Cenovus however stated that the U.S. manufacturer business is still of long-term importance to it. The company also sees reduced volatility in cash flows due to its integrated heavy oil value chains.

In the U.S., Lima Superior, Toledo and Toledo refineries reported an operating loss of C$97 millions in the fourth quarter, as compared to consensus expectations of a profit at C$15million, according To Credit Suisse (SIX:).

Cenovus bought Husky’s rival last year and created Canada’s No. Cenovus, an oil and gas producer, reported total production at 825 300 barrels of oil equivalent per hour (boepd), in the third quarter. This is up from 467 220 boepd one year ago.

The downstream throughput or crude oil processing increased by 469.900 barrels per daily (bpd), from 169,000 BPD.
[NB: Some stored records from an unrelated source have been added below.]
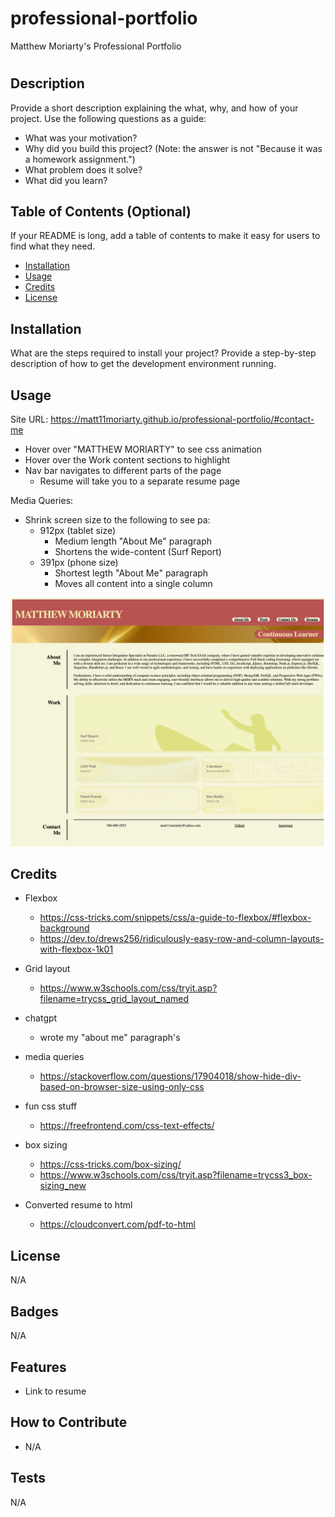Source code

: # professional-portfolio
Matthew Moriarty's Professional Portfolio



# <Your-Project-Title>

## Description

Provide a short description explaining the what, why, and how of your project. Use the following questions as a guide:

- What was your motivation?
- Why did you build this project? (Note: the answer is not "Because it was a homework assignment.")
- What problem does it solve?
- What did you learn?

## Table of Contents (Optional)

If your README is long, add a table of contents to make it easy for users to find what they need.

- [Installation](#installation)
- [Usage](#usage)
- [Credits](#credits)
- [License](#license)

## Installation

What are the steps required to install your project? Provide a step-by-step description of how to get the development environment running.

## Usage

Site URL: https://matt11moriarty.github.io/professional-portfolio/#contact-me

- Hover over "MATTHEW MORIARTY" to see css animation
- Hover over the Work content sections to highlight
- Nav bar navigates to different parts of the page
  - Resume will take you to a separate resume page

Media Queries:
- Shrink screen size to the following to see pa:
  - 912px (tablet size)
    - Medium length "About Me" paragraph
    - Shortens the wide-content (Surf Report)
  - 391px (phone size)
    - Shortest legth "About Me" paragraph
    - Moves all content into a single column




![alt text](/assets/images/screenshot_of_homepage.png)


## Credits

- Flexbox
  - https://css-tricks.com/snippets/css/a-guide-to-flexbox/#flexbox-background
  - https://dev.to/drews256/ridiculously-easy-row-and-column-layouts-with-flexbox-1k01
- Grid layout
  - https://www.w3schools.com/css/tryit.asp?filename=trycss_grid_layout_named

- chatgpt
  - wrote my "about me" paragraph's

- media queries
  - https://stackoverflow.com/questions/17904018/show-hide-div-based-on-browser-size-using-only-css

- fun css stuff
  - https://freefrontend.com/css-text-effects/

- box sizing
  - https://css-tricks.com/box-sizing/
  - https://www.w3schools.com/css/tryit.asp?filename=trycss3_box-sizing_new

- Converted resume to html
  - https://cloudconvert.com/pdf-to-html

## License

N/A

## Badges

N/A

## Features

- Link to resume

## How to Contribute

- N/A

## Tests

N/A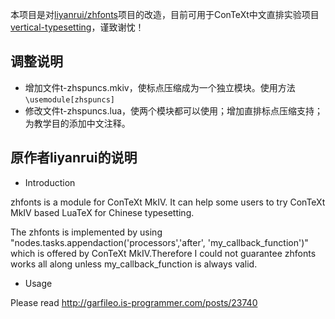 本项目是对[liyanrui/zhfonts](https://github.com/liyanrui/zhfonts)项目的改造，目前可用于ConTeXt中文直排实验项目[vertical-typesetting](https://github.com/Fusyong/vertical-typesetting)，谨致谢忱！

## 调整说明

* 增加文件t-zhspuncs.mkiv，使标点压缩成为一个独立模块。使用方法`\usemodule[zhspuncs]`
* 修改文件t-zhspuncs.lua，使两个模块都可以使用；增加直排标点压缩支持；为教学目的添加中文注释。

## 原作者liyanrui的说明

* Introduction

zhfonts is a module for ConTeXt MkIV. It can help some users to try ConTeXt MkIV based LuaTeX for Chinese typesetting.

The zhfonts is implemented by using "nodes.tasks.appendaction('processors','after', 'my_callback_function')" which is offered by ConTeXt MkIV.Therefore I could not guarantee zhfonts works all along unless my_callback_function is always valid.

* Usage

Please read http://garfileo.is-programmer.com/posts/23740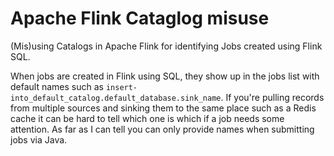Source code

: # Apache Flink Cataglog misuse

(Mis)using Catalogs in Apache Flink for identifying Jobs created using Flink SQL.

When jobs are created in Flink using SQL, they show up in the jobs list with default names such as `insert-into_default_catalog.default_database.sink_name`. If you're pulling records from multiple sources and sinking them to the same place such as a Redis cache it can be hard to tell which one is which if a job needs some attention. As far as I can tell you can only provide names when submitting jobs via Java.
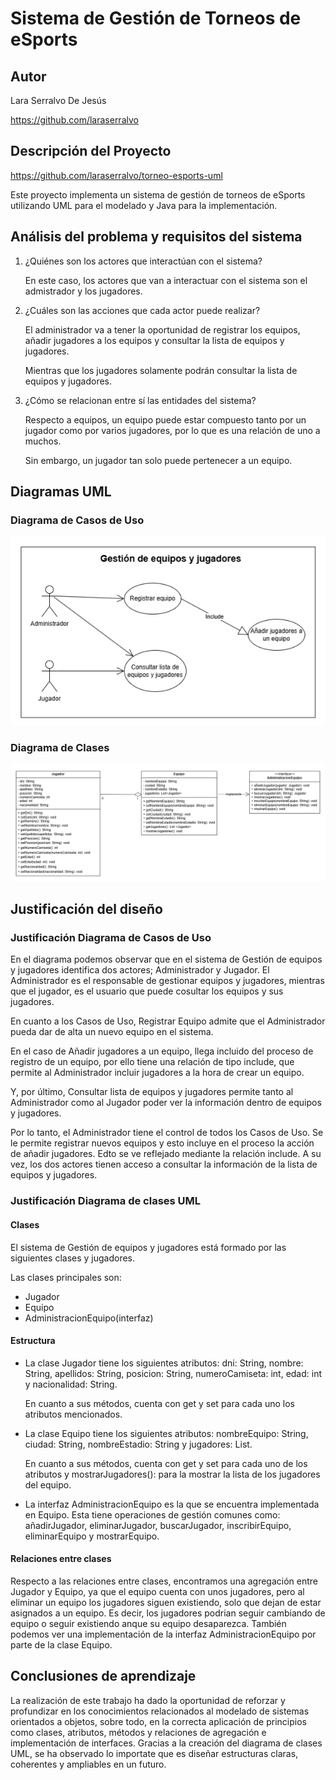 # Sistema de Gestión de Torneos de eSports

## Autor
Lara Serralvo De Jesús

https://github.com/laraserralvo

## Descripción del Proyecto

https://github.com/laraserralvo/torneo-esports-uml

Este proyecto implementa un sistema de gestión de torneos de eSports utilizando 
UML para el modelado y Java para la implementación.

## Análisis del problema y requisitos del sistema

1. ¿Quiénes son los actores que interactúan con el sistema?

    En este caso, los actores que van a interactuar con el sistema son el admistrador
    y los jugadores.

2. ¿Cuáles son las acciones que cada actor puede realizar?

    El administrador va a tener la oportunidad de registrar los equipos, añadir jugadores
    a los equipos y consultar la lista de equipos y jugadores.

    Mientras que los jugadores solamente podrán consultar la lista de equipos y jugadores.


3. ¿Cómo se relacionan entre sí las entidades del sistema?

    Respecto a equipos, un equipo puede estar compuesto tanto por un jugador como por varios
    jugadores, por lo que es una relación de uno a muchos.

    Sin embargo, un jugador tan solo puede pertenecer a un equipo.

## Diagramas UML
### Diagrama de Casos de Uso

![Diagrama de casos de uso](diagrams/casos-uso.png)

### Diagrama de Clases

![Diagrama de clases](diagrams/clases.png)

## Justificación del diseño

### Justificación Diagrama de Casos de Uso

En el diagrama podemos observar que en el sistema de Gestión de equipos y jugadores identifica dos actores; Administrador y Jugador. El Administrador es el responsable de gestionar equipos y jugadores, mientras que el jugador, es el usuario que puede cosultar los equipos y sus jugadores.

En cuanto a los Casos de Uso, Registrar Equipo admite que el Administrador pueda dar de alta un nuevo equipo en el sistema. 

En el caso de Añadir jugadores a un equipo, llega incluido del proceso de registro de un equipo, por ello tiene una relación de tipo include, que permite al Administrador incluir jugadores a la hora de crear un equipo.

Y, por último, Consultar lista de equipos y jugadores permite tanto al Administrador como al Jugador poder ver la información dentro de equipos y jugadores.

Por lo tanto, el Administrador tiene el control de todos los Casos de Uso. Se le permite registrar nuevos equipos y esto incluye en el proceso la acción de añadir jugadores. Edto se ve reflejado mediante la relación include. A su vez, los dos actores tienen acceso a consultar la información de la lista de equipos y jugadores.

### Justificación Diagrama de clases UML

#### Clases

El sistema de Gestión de equipos y jugadores está formado por las siguientes clases y jugadores.

Las clases principales son:
- Jugador
- Equipo
- AdministracionEquipo(interfaz)

#### Estructura

- La clase Jugador tiene los siguientes atributos: dni: String, nombre: String, apellidos: String, posicion: String, numeroCamiseta: int, edad: int y nacionalidad: String. 

    En cuanto a sus métodos, cuenta con get y set para cada uno los atributos mencionados.

- La clase Equipo tiene los siguientes atributos: nombreEquipo: String, ciudad: String, nombreEstadio: String y jugadores: List<Jugador>.

    En cuanto a sus métodos, cuenta con get y set para cada uno de los atributos y mostrarJugadores(): para la mostrar la lista de los jugadores del equipo.

- La interfaz AdministracionEquipo es la que se encuentra implementada en Equipo. Esta tiene operaciones de gestión comunes como: añadirJugador, eliminarJugador, buscarJugador, inscribirEquipo, eliminarEquipo y mostrarEquipo.

#### Relaciones entre clases

Respecto a las relaciones entre clases, encontramos una agregación entre Jugador y Equipo, ya que el equipo cuenta con unos jugadores, pero al eliminar un equipo los jugadores siguen existiendo, solo que dejan de estar asignados a un equipo. Es decir, los jugadores podrian seguir cambiando de equipo o seguir existiendo anque su equipo desaparezca. También podemos ver una implementación de la interfaz AdministracionEquipo por parte de la clase Equipo.

## Conclusiones de aprendizaje

La realización de este trabajo ha dado la oportunidad de reforzar y profundizar en los conocimientos relacionados al modelado de sistemas orientados a objetos, sobre todo, en la correcta aplicación de principios como clases, atributos, métodos y relaciones de agregación e implementación de interfaces. Gracias a la creación del diagrama de clases UML, se ha observado lo importate que es diseñar estructuras claras, coherentes y ampliables en un futuro.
Cenovus set an interim net-debt target of C$10billion and said that the debt was lower than C$9.6billion by year’s end.

Calgary, Alberta-based Company reported a net loss C$408 Million, or 21 Canadian Cents for the fourth quarter ended Dec. 31. This compares to C$153M, which is 12 Canadian cents per sy, one year ago.

Rivals, Imperial Oil (NYSE 🙂 Ltd. and Suncor Energy (NYSE 🙂 Inc. both failed to meet their quarterly profits expectations.